→ The task: Return every line of the records below verbatim, with no pictures in the copy.

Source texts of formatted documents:
• • •

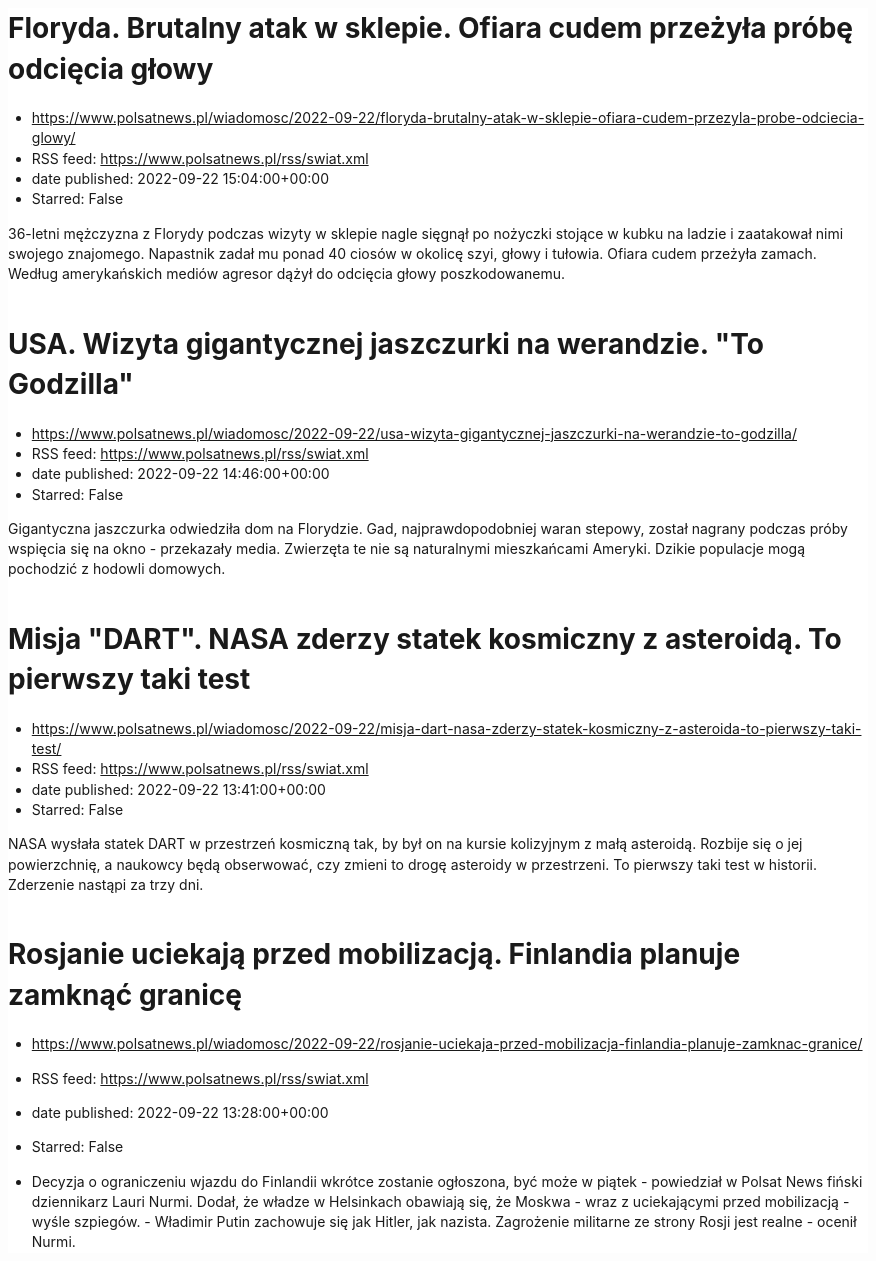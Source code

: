 # Floryda. Brutalny atak w sklepie. Ofiara cudem przeżyła próbę odcięcia głowy
 - https://www.polsatnews.pl/wiadomosc/2022-09-22/floryda-brutalny-atak-w-sklepie-ofiara-cudem-przezyla-probe-odciecia-glowy/
 - RSS feed: https://www.polsatnews.pl/rss/swiat.xml
 - date published: 2022-09-22 15:04:00+00:00
 - Starred: False

36-letni mężczyzna z Florydy podczas wizyty w sklepie nagle sięgnął po nożyczki stojące w kubku na ladzie i zaatakował nimi swojego znajomego. Napastnik zadał mu ponad 40 ciosów w okolicę szyi, głowy i tułowia. Ofiara cudem przeżyła zamach. Według amerykańskich mediów agresor dążył do odcięcia głowy poszkodowanemu.

# USA. Wizyta gigantycznej jaszczurki na werandzie. "To Godzilla"
 - https://www.polsatnews.pl/wiadomosc/2022-09-22/usa-wizyta-gigantycznej-jaszczurki-na-werandzie-to-godzilla/
 - RSS feed: https://www.polsatnews.pl/rss/swiat.xml
 - date published: 2022-09-22 14:46:00+00:00
 - Starred: False

Gigantyczna jaszczurka odwiedziła dom na Florydzie. Gad, najprawdopodobniej waran stepowy, został nagrany podczas próby wspięcia się na okno - przekazały media. Zwierzęta te nie są naturalnymi mieszkańcami Ameryki. Dzikie populacje mogą pochodzić z hodowli domowych.

# Misja "DART". NASA zderzy statek kosmiczny z asteroidą. To pierwszy taki test
 - https://www.polsatnews.pl/wiadomosc/2022-09-22/misja-dart-nasa-zderzy-statek-kosmiczny-z-asteroida-to-pierwszy-taki-test/
 - RSS feed: https://www.polsatnews.pl/rss/swiat.xml
 - date published: 2022-09-22 13:41:00+00:00
 - Starred: False

NASA wysłała statek DART w przestrzeń kosmiczną tak, by był on na kursie kolizyjnym z małą asteroidą. Rozbije się o jej powierzchnię, a naukowcy będą obserwować, czy zmieni to drogę asteroidy w przestrzeni. To pierwszy taki test w historii. Zderzenie nastąpi za trzy dni.

# Rosjanie uciekają przed mobilizacją. Finlandia planuje zamknąć granicę
 - https://www.polsatnews.pl/wiadomosc/2022-09-22/rosjanie-uciekaja-przed-mobilizacja-finlandia-planuje-zamknac-granice/
 - RSS feed: https://www.polsatnews.pl/rss/swiat.xml
 - date published: 2022-09-22 13:28:00+00:00
 - Starred: False

- Decyzja o ograniczeniu wjazdu do Finlandii wkrótce zostanie ogłoszona, być może w piątek - powiedział w Polsat News fiński dziennikarz Lauri Nurmi. Dodał, że władze w Helsinkach obawiają się, że Moskwa - wraz z uciekającymi przed mobilizacją - wyśle szpiegów. - Władimir Putin zachowuje się jak Hitler, jak nazista. Zagrożenie militarne ze strony Rosji jest realne - ocenił Nurmi.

• • •

→ Response area:
Source code

: # Floryda. Brutalny atak w sklepie. Ofiara cudem przeżyła próbę odcięcia głowy
 - https://www.polsatnews.pl/wiadomosc/2022-09-22/floryda-brutalny-atak-w-sklepie-ofiara-cudem-przezyla-probe-odciecia-glowy/
 - RSS feed: https://www.polsatnews.pl/rss/swiat.xml
 - date published: 2022-09-22 15:04:00+00:00
 - Starred: False

36-letni mężczyzna z Florydy podczas wizyty w sklepie nagle sięgnął po nożyczki stojące w kubku na ladzie i zaatakował nimi swojego znajomego. Napastnik zadał mu ponad 40 ciosów w okolicę szyi, głowy i tułowia. Ofiara cudem przeżyła zamach. Według amerykańskich mediów agresor dążył do odcięcia głowy poszkodowanemu.

# USA. Wizyta gigantycznej jaszczurki na werandzie. "To Godzilla"
 - https://www.polsatnews.pl/wiadomosc/2022-09-22/usa-wizyta-gigantycznej-jaszczurki-na-werandzie-to-godzilla/
 - RSS feed: https://www.polsatnews.pl/rss/swiat.xml
 - date published: 2022-09-22 14:46:00+00:00
 - Starred: False

Gigantyczna jaszczurka odwiedziła dom na Florydzie. Gad, najprawdopodobniej waran stepowy, został nagrany podczas próby wspięcia się na okno - przekazały media. Zwierzęta te nie są naturalnymi mieszkańcami Ameryki. Dzikie populacje mogą pochodzić z hodowli domowych.

# Misja "DART". NASA zderzy statek kosmiczny z asteroidą. To pierwszy taki test
 - https://www.polsatnews.pl/wiadomosc/2022-09-22/misja-dart-nasa-zderzy-statek-kosmiczny-z-asteroida-to-pierwszy-taki-test/
 - RSS feed: https://www.polsatnews.pl/rss/swiat.xml
 - date published: 2022-09-22 13:41:00+00:00
 - Starred: False

NASA wysłała statek DART w przestrzeń kosmiczną tak, by był on na kursie kolizyjnym z małą asteroidą. Rozbije się o jej powierzchnię, a naukowcy będą obserwować, czy zmieni to drogę asteroidy w przestrzeni. To pierwszy taki test w historii. Zderzenie nastąpi za trzy dni.

# Rosjanie uciekają przed mobilizacją. Finlandia planuje zamknąć granicę
 - https://www.polsatnews.pl/wiadomosc/2022-09-22/rosjanie-uciekaja-przed-mobilizacja-finlandia-planuje-zamknac-granice/
 - RSS feed: https://www.polsatnews.pl/rss/swiat.xml
 - date published: 2022-09-22 13:28:00+00:00
 - Starred: False

- Decyzja o ograniczeniu wjazdu do Finlandii wkrótce zostanie ogłoszona, być może w piątek - powiedział w Polsat News fiński dziennikarz Lauri Nurmi. Dodał, że władze w Helsinkach obawiają się, że Moskwa - wraz z uciekającymi przed mobilizacją - wyśle szpiegów. - Władimir Putin zachowuje się jak Hitler, jak nazista. Zagrożenie militarne ze strony Rosji jest realne - ocenił Nurmi.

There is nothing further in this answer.